**What the task requires:** Going through the entries below, find how many lines hold "liquid", then give that number alone.
*** Data in this exercise Section Begins ***
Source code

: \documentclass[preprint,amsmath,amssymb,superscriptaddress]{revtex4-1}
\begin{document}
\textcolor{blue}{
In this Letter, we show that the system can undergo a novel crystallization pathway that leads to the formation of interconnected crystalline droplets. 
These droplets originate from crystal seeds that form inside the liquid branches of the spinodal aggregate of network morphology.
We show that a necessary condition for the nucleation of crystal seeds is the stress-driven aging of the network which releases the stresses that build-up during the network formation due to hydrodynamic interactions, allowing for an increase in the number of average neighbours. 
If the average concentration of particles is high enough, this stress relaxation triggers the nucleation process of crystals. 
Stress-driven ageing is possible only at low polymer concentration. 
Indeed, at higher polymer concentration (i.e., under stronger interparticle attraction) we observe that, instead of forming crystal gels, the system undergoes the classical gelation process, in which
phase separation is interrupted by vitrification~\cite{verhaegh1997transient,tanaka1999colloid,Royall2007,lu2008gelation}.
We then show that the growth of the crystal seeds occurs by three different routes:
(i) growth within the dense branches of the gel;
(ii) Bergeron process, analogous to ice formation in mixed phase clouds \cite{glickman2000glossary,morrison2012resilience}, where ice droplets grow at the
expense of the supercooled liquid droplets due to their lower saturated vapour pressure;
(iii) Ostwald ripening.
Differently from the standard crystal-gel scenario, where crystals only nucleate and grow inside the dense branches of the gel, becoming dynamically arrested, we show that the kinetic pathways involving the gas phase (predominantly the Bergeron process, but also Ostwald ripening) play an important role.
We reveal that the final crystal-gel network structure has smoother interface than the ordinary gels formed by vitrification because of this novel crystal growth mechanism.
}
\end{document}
*** Data in this exercise Section Ends ***
**Exercise answer:** 2